Top of Stored data
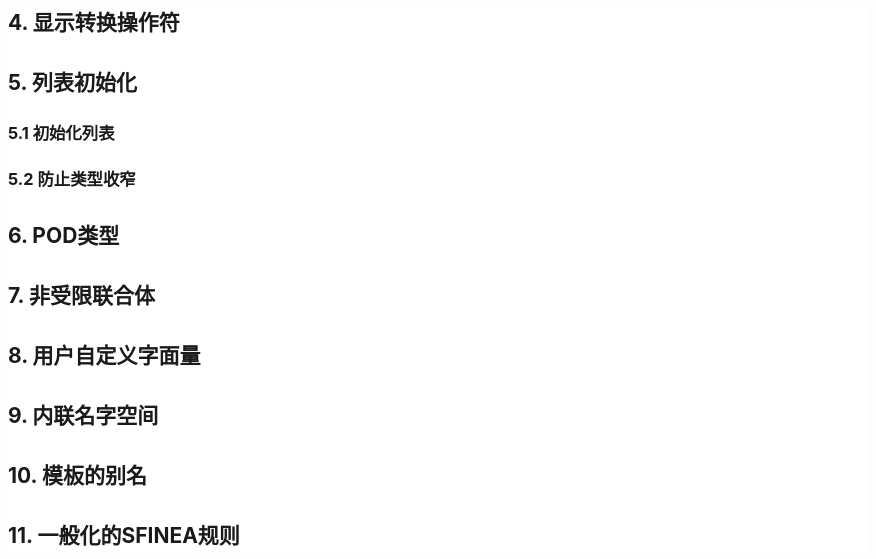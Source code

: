## 4. 显示转换操作符

## 5. 列表初始化

### 5.1 初始化列表

### 5.2 防止类型收窄

## 6. POD类型

## 7. 非受限联合体

## 8. 用户自定义字面量

## 9. 内联名字空间

## 10. 模板的别名

## 11. 一般化的SFINEA规则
Bottom of Stored data
◆ **Work item**
Give the data again exactly as it stands, apart from the pictures.

◆ **Response to this exercise**
Source code

:## 4. 显示转换操作符

## 5. 列表初始化

### 5.1 初始化列表

### 5.2 防止类型收窄

## 6. POD类型

## 7. 非受限联合体

## 8. 用户自定义字面量

## 9. 内联名字空间

## 10. 模板的别名

## 11. 一般化的SFINEA规则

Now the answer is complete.